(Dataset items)
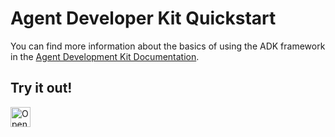 # Agent Developer Kit Quickstart

You can find more information about the basics of using the ADK framework in the [Agent Development Kit Documentation](https://google.github.io/adk-docs/get-started/quickstart).

## Try it out!
<a href="https://idx.google.com/new?template=https://github.com/firebase-studio/templates/tree/main/adk-python-quickstart">
  <picture>
    <source
      media="(prefers-color-scheme: dark)"
      srcset="https://cdn.idx.dev/btn/open_dark_32.svg">
    <source
      media="(prefers-color-scheme: light)"
      srcset="https://cdn.idx.dev/btn/open_light_32.svg">
    <img
      height="32"
      alt="Open in IDX"
      src="https://cdn.idx.dev/btn/open_purple_32.svg">
  </picture>
</a>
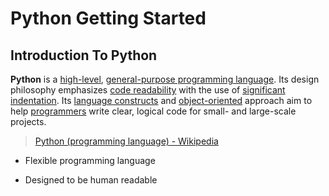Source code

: # Python Getting Started

## Introduction To Python

**Python** is a [high-level](https://en.wikipedia.org/wiki/High-level_programming_language "High-level programming language"), [general-purpose programming language](https://en.wikipedia.org/wiki/General-purpose_programming_language "General-purpose programming language"). Its design philosophy emphasizes [code readability](https://en.wikipedia.org/wiki/Code_readability "Code readability") with the use of [significant indentation](https://en.wikipedia.org/wiki/Off-side_rule "Off-side rule"). Its [language constructs](https://en.wikipedia.org/wiki/Language_construct "Language construct") and [object-oriented](https://en.wikipedia.org/wiki/Object-oriented_programming "Object-oriented programming") approach aim to help [programmers](https://en.wikipedia.org/wiki/Programmers "Programmers") write clear, logical code for small- and large-scale projects.

> [Python (programming language) - Wikipedia](https://en.wikipedia.org/wiki/Python_(programming_language))

* Flexible programming language

* Designed to be human readable


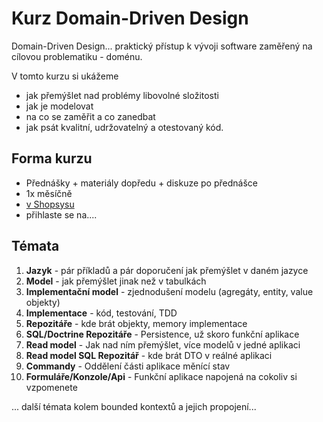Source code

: # Kurz Domain-Driven Design

Domain-Driven Design... praktický přístup k vývoji software zaměřený na cílovou problematiku - doménu.

V tomto kurzu si ukážeme
* jak přemýšlet nad problémy libovolné složitosti
* jak je modelovat
* na co se zaměřit a co zanedbat
* jak psát kvalitní, udržovatelný a otestovaný kód.

## Forma kurzu

* Přednášky + materiály dopředu + diskuze po přednášce
* 1x měsíčně
* [v Shopsysu](https://mapy.cz/zakladni?x=18.2738859&y=49.8575387&z=17&source=firm&id=1548795&q=shopsys)
* přihlaste se na....

## Témata

1. **Jazyk** - pár příkladů a pár doporučení jak přemýšlet v daném jazyce
1. **Model** - jak přemýšlet jinak než v tabulkách
1. **Implementační model** - zjednodušení modelu (agregáty, entity, value objekty)
1. **Implementace** - kód, testování, TDD
1. **Repozitáře** - kde brát objekty, memory implementace
1. **SQL/Doctrine Repozitáře** - Persistence, už skoro funkční aplikace
1. **Read model** - Jak nad ním přemýšlet, více modelů v jedné aplikaci
1. **Read model SQL Repozitář** - kde brát DTO v reálné aplikaci
1. **Commandy** - Oddělení části aplikace měnící stav
1. **Formuláře/Konzole/Api** - Funkční aplikace napojená na cokoliv si vzpomenete

... další témata kolem bounded kontextů a jejich propojení...
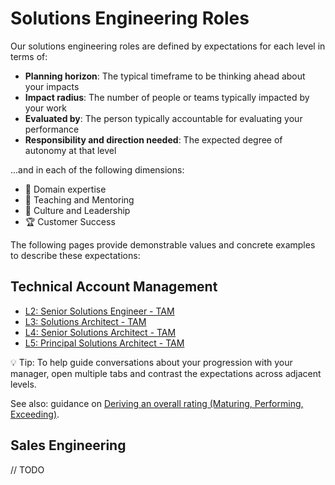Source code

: # Solutions Engineering Roles

Our solutions engineering roles are defined by expectations for each level in terms of:

- **Planning horizon**: The typical timeframe to be thinking ahead about your impacts
- **Impact radius**: The number of people or teams typically impacted by your work
- **Evaluated by**: The person typically accountable for evaluating your performance
- **Responsibility and direction needed**: The expected degree of autonomy at that level

...and in each of the following dimensions:

- 🦉 Domain expertise
- 🌱 Teaching and Mentoring
- 🧭 Culture and Leadership
- 🏆 Customer Success

The following pages provide demonstrable values and concrete examples to describe these expectations:

## Technical Account Management

- [L2: Senior Solutions Engineer - TAM](Technical-Account-Managment/L2-Senior-Solutions-Engineer-TAM.md)
- [L3: Solutions Architect - TAM](Technical-Account-Managment/L3-Solutions-Architect-TAM.md)
- [L4: Senior Solutions Architect - TAM](Technical-Account-Managment/L4-Senior-Solutions-Architect-TAM.md)
- [L5: Principal Solutions Architect - TAM](Technical-Account-Managment/L5-Principal-Solutions-Architect-TAM.md)

💡 Tip: To help guide conversations about your progression with your manager, open multiple tabs and contrast the expectations across adjacent levels.

See also: guidance on [Deriving an overall rating (Maturing, Performing, Exceeding)](Overall-Ratings.md).

## Sales Engineering 

// TODO
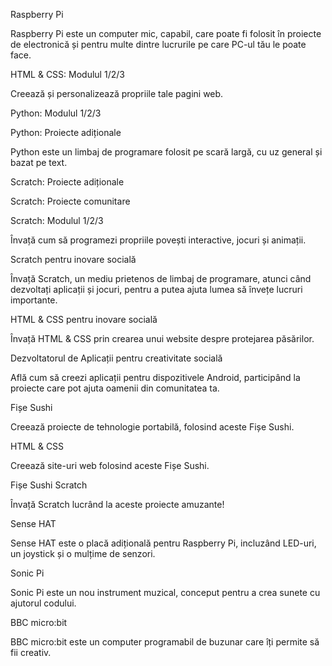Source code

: Raspberry Pi

Raspberry Pi este un computer mic, capabil, care poate fi folosit în proiecte de electronică și pentru multe dintre lucrurile pe care PC-ul tău le poate face.

HTML & CSS: Modulul 1/2/3

Creează și personalizează propriile tale pagini web.

Python: Modulul 1/2/3

Python: Proiecte adiționale

Python este un limbaj de programare folosit pe scară largă, cu uz general și bazat pe text.

Scratch: Proiecte adiționale

Scratch: Proiecte comunitare

Scratch: Modulul 1/2/3

Învață cum să programezi propriile povești interactive, jocuri și animații.

Scratch pentru inovare socială

Învață Scratch, un mediu prietenos de limbaj de programare, atunci când dezvoltați aplicații și jocuri, pentru a putea ajuta lumea să învețe lucruri importante.

HTML & CSS pentru inovare socială

Învață HTML & CSS prin crearea unui website despre protejarea păsărilor.

Dezvoltatorul de Aplicații pentru creativitate socială

Află cum să creezi aplicații pentru dispozitivele Android, participând la proiecte care pot ajuta oamenii din comunitatea ta.

Fișe Sushi

Creează proiecte de tehnologie portabilă, folosind aceste Fișe Sushi.

HTML & CSS

Creează site-uri web folosind aceste Fișe Sushi.

Fișe Sushi Scratch

Învață Scratch lucrând la aceste proiecte amuzante!

Sense HAT

Sense HAT este o placă adițională pentru Raspberry Pi, incluzând LED-uri, un joystick și o mulțime de senzori.

Sonic Pi

Sonic Pi este un nou instrument muzical, conceput pentru a crea sunete cu ajutorul codului.

BBC micro:bit

BBC micro:bit este un computer programabil de buzunar care îți permite să fii creativ.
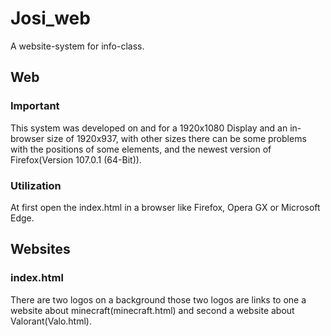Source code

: # Josi_web
A website-system for info-class.
## Web
### Important
This system was developed on and for a 1920x1080 Display and an in-browser size of 1920x937,
with other sizes there can be some problems with the positions of some elements, and the newest version of Firefox(Version 107.0.1 (64-Bit)).
### Utilization
At first open the index.html in a browser like Firefox, Opera GX or Microsoft Edge.
## Websites
### index.html
There are two logos on a background those two logos are links to one a website about minecraft(minecraft.html) and second a website about Valorant(Valo.html).
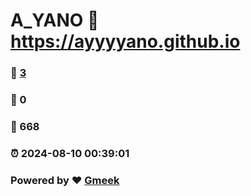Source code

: # A_YANO :link: https://ayyyyano.github.io 
### :page_facing_up: [3](https://ayyyyano.github.io/tag.html) 
### :speech_balloon: 0 
### :hibiscus: 668 
### :alarm_clock: 2024-08-10 00:39:01 
### Powered by :heart: [Gmeek](https://github.com/Meekdai/Gmeek)
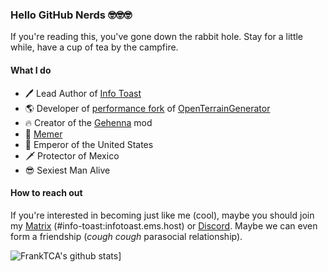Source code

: ### Hello GitHub Nerds 🤓🤓🤓

If you're reading this, you've gone down the rabbit hole. Stay for a little while, have a cup of tea by the campfire.

#### What I do
- 🖊 Lead Author of <a href="https://infotoast.org">Info Toast</a>
- 🌎 Developer of <a href="https://github.com/FrankTCA/OpenTopG">performance fork</a> of <a href="https://openterraingenerator.org">OpenTerrainGenerator</a>
- 🔥 Creator of the <a href="https://www.curseforge.com/minecraft/mc-mods/gehenna-super-spooky-nether-overhaul-for-forge">Gehenna</a> mod
- 🗿 <a href="https://github.com/FrankTCA/DiscordMemes">Memer</a>
- 👑 Emperor of the United States
- 🗡 Protector of Mexico
- 😎 Sexiest Man Alive

#### How to reach out
If you're interested in becoming just like me (cool), maybe you should join my <a href="https://app.element.io/#/room/#info-toast:infotoast.ems.host">Matrix</a> (#info-toast:infotoast.ems.host) or <a href="https://discord.gg/2wMPtrZbPF">Discord</a>. Maybe we can even form a friendship (*cough cough* parasocial relationship).

![FrankTCA's github stats](https://github-readme-stats.vercel.app/api?username=FrankTCA)]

* _Work instruction_
Now transcribe the lines above exactly, starting at the line containing "Dezvoltatorul de Aplicații" and ending at the line containing "- 🖊 Lead Author", both lines included, pictures excluded.

* _Output_
Dezvoltatorul de Aplicații pentru creativitate socială

Află cum să creezi aplicații pentru dispozitivele Android, participând la proiecte care pot ajuta oamenii din comunitatea ta.

Fișe Sushi

Creează proiecte de tehnologie portabilă, folosind aceste Fișe Sushi.

HTML & CSS

Creează site-uri web folosind aceste Fișe Sushi.

Fișe Sushi Scratch

Învață Scratch lucrând la aceste proiecte amuzante!

Sense HAT

Sense HAT este o placă adițională pentru Raspberry Pi, incluzând LED-uri, un joystick și o mulțime de senzori.

Sonic Pi

Sonic Pi este un nou instrument muzical, conceput pentru a crea sunete cu ajutorul codului.

BBC micro:bit

BBC micro:bit este un computer programabil de buzunar care îți permite să fii creativ.
Source code

: # Josi_web
A website-system for info-class.
## Web
### Important
This system was developed on and for a 1920x1080 Display and an in-browser size of 1920x937,
with other sizes there can be some problems with the positions of some elements, and the newest version of Firefox(Version 107.0.1 (64-Bit)).
### Utilization
At first open the index.html in a browser like Firefox, Opera GX or Microsoft Edge.
## Websites
### index.html
There are two logos on a background those two logos are links to one a website about minecraft(minecraft.html) and second a website about Valorant(Valo.html).
Source code

: # A_YANO :link: https://ayyyyano.github.io 
### :page_facing_up: [3](https://ayyyyano.github.io/tag.html) 
### :speech_balloon: 0 
### :hibiscus: 668 
### :alarm_clock: 2024-08-10 00:39:01 
### Powered by :heart: [Gmeek](https://github.com/Meekdai/Gmeek)
Source code

: ### Hello GitHub Nerds 🤓🤓🤓

If you're reading this, you've gone down the rabbit hole. Stay for a little while, have a cup of tea by the campfire.

#### What I do
- 🖊 Lead Author of <a href="https://infotoast.org">Info Toast</a>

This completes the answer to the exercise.